Question

If $P(\overline{A}\cap B)+P(A\cap \overline{B})=1-k$, $P(\overline{A}\cap C)+P(A\cap \overline{C})=1-2K$, $P(\overline{B}\cap C)+P(\overline{C}\cap B)=1-K$ and $P(A\cap B\cap C)=K^2$ then find the value of P(at least one of A, B, C) is

• A. $>\frac{1}{2}$
• B. $\left[\frac{1}{8},\frac{1}{2}\right]$
• C. $<\frac{1}{4}$
• D. $\frac{1}{4}$

Answer 1

The correct option is A

$>\frac{1}{2}$

Step-1: Apply the formula of Sets:

Given $P(\overline{A}\cap B)+P(A\cap \overline{B})=1-k$, --------(i)

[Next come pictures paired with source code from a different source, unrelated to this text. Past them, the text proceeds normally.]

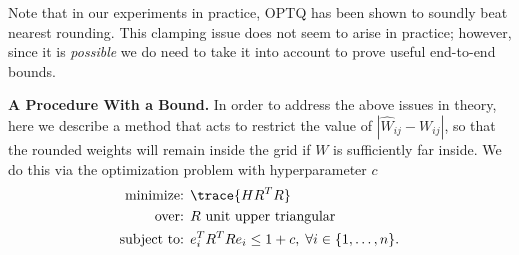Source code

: Note that in our experiments in practice, OPTQ has been shown to soundly beat nearest rounding.
This clamping issue does not seem to arise in practice; however, since it is \emph{possible} we do need to take it into account to prove useful end-to-end bounds.

\textbf{A Procedure With a Bound.} In order to address the above issues in theory, here we describe a method that acts to restrict the value of $| \hat W_{ij} - W_{ij} |$, so that the rounded weights will remain inside the grid if $W$ is sufficiently far inside. We do this via the optimization problem with hyperparameter $c$
\begin{align}
    \mbox{minimize: } & \trace{H R^T R} \nonumber\\
    \mbox{over: } & R \text{ unit upper triangular} \label{eqnADMMobj}\\
    \mbox{subject to: } & e_i^T R^T R e_i \le 1 + c, \; \forall i \in \{1,\ldots,n\}.\nonumber
\end{align}

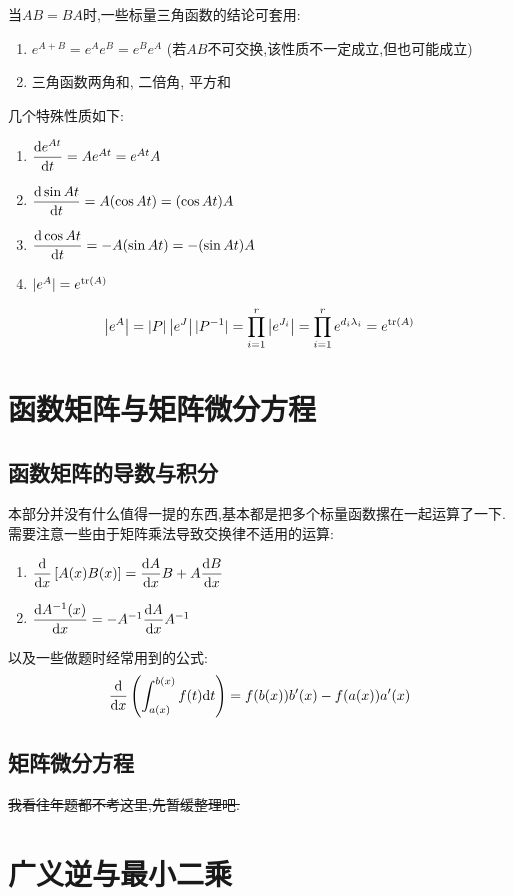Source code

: \documentclass{matrix-review}
\begin{document}
当$AB=BA$时,一些标量三角函数的结论可套用:
\begin{enumerate}
    \item $e^{A+B}=e^Ae^B=e^Be^A$ (若$AB$不可交换,该性质不一定成立,但也可能成立)
    \item 三角函数两角和, 二倍角, 平方和
\end{enumerate}

几个特殊性质如下:
\begin{enumerate}
    \item $\ddt{e^{At}}=Ae^{At}=e^{At}A$
    \item $\ddt{\sin At}=A(\cos At)=(\cos At)A$
    \item $\ddt{\cos At}=-A(\sin At)=-(\sin At)A$
    \item $|e^{A}|=e^{\Tr{A}}$ \important
\end{enumerate}
\begin{remarkbox}
    $$\left|e^A\right| = |P|\left|e^J\right||P^{-1}|= \prod_{i=1}^{r}\left|e^{J_i}\right| = \prod_{i=1}^{r} e^{d_i\la_i} = e^{\Tr{A}}$$
\end{remarkbox}


\section{函数矩阵与矩阵微分方程}

\subsection{函数矩阵的导数与积分}
本部分并没有什么值得一提的东西,基本都是把多个标量函数摞在一起运算了一下. 需要注意一些由于矩阵乘法导致交换律不适用的运算:
\begin{enumerate}
    \item $\ddx{}\left[A(x)B(x)\right]=\ddx{A}B+A\ddx{B}$
    \item $\ddx{A^{-1}(x)}=-A^{-1}\ddx{A}A^{-1}$
\end{enumerate}
以及一些做题时经常用到的公式:
\begin{equation}
    \ddx{}\left(\int_{a(x)}^{b(x)}f(t)\dd t\right) = f(b(x))b'(x) - f(a(x))a'(x)
\end{equation}

\subsection{矩阵微分方程}
\sout{我看往年题都不考这里,先暂缓整理吧.}


\section{广义逆与最小二乘}
\end{document}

$P(\overline{A}\cap C)+P(A\cap \overline{C})=1-2K$, --------(ii)

$P(\overline{B}\cap C)+P(\overline{C}\cap B)=1-K$ ----------(iii)

and $P(A\cap B\cap C)=K^2$ ---------(iv)

By the formula of Sets, we have

$P(\overline{A}\cap B)=P\left(B\right)-P(A\cap B)$

Apply the above formula to L.H.S of the equations (i)

$$\begin{gathered} P(\overline{A}\cap B)+P(A\cap \overline{B})=1-k \\ P\left(B\right)-P(A\cap B)+P\left(A\right)-P(A\cap B)=1-k \\ P\left(A\right)+P\left(B\right)-2P(A\cap B)=1-K \end{gathered}$$

From the above equation, we can write

$P(A\cap B)=\frac{P\left(A\right)+P\left(B\right)-1+k}{2}$ ….(v)

Apply the above formula to L.H.S of the equations (iI)

$$\begin{gathered} P(\overline{A}\cap C)+P(A\cap \overline{C})=1-2k \\ P\left(C\right)-P(A\cap C)+P\left(A\right)-P(A\cap C)=1-2k \\ P\left(A\right)+P\left(C\right)-2P(A\cap C)=1-2K \end{gathered}$$

From the above equation, we can write

$P(A\cap C)=\frac{P\left(A\right)+P\left(C\right)-1+2k}{2}$ …(vi)

Apply the above formula to L.H.S of the equations (iii)

$$\begin{gathered} P(\overline{B}\cap C)+P(B\cap \overline{C})=1-k \\ P\left(C\right)-P(B\cap C)+P\left(B\right)-P(B\cap C)=1-k \\ P\left(B\right)+P\left(C\right)-2P(B\cap C)=1-k \end{gathered}$$

From the above equation, we can write

$P(B\cap C)=\frac{P\left(B\right)+P\left(C\right)-1+k}{2}$ ….(vii)

Step 2: Find the value of $P(A\cup B\cup C)$

We also have the formula as

$P(A\cup B\cup C)=P\left(A\right)+P\left(B\right)+P\left(C\right)-P(A\cap B)-P(B\cap C)-P(A\cap C)+P(A\cap B\cap C)$

Now substitute the values of (iv), (v), (vi),(vii) in the above equation

$\begin{array}{rcl}\therefore P(A\cup B\cup C)& =& P\left(A\right)+P\left(B\right)-P\left(C\right)-P(A\cap B)-P(B\cap C)-P(A\cap C)+P(A\cap B\cap C)\\ & =& P\left(A\right)+P\left(B\right)-P\left(C\right)-\left[\frac{P\left(A\right)+P\left(B\right)-1+k}{2}\right]-\left[\frac{P\left(B\right)+P\left(C\right)-1+k}{2}\right]-\left[\frac{P\left(A\right)+P\left(C\right)-1+2k}{2}\right]+k^2\\ & =& \frac{2k^2-4k+3}{2}\end{array}$

Step 3: Apply $P(A\cup B\cup C)=P(\mathrm{at}\mathrm{least}\mathrm{one}\mathrm{of}A,B,C)$

Since,

$P(A\cup B\cup C)=\frac{2k^2-4k+3}{2}$

$P(\mathrm{at}\mathrm{least}\mathrm{one}\mathrm{of}A,B,C)=$ $\frac{2k^2-4k+3}{2}$

But $\frac{2k^2-4k+3}{2}>\frac{1}{2}$

Therefore, $P(\mathrm{at}\mathrm{least}\mathrm{one}\mathrm{of}A,B,C)>$ $\frac{1}{2}$

Hence, option(A) is correct.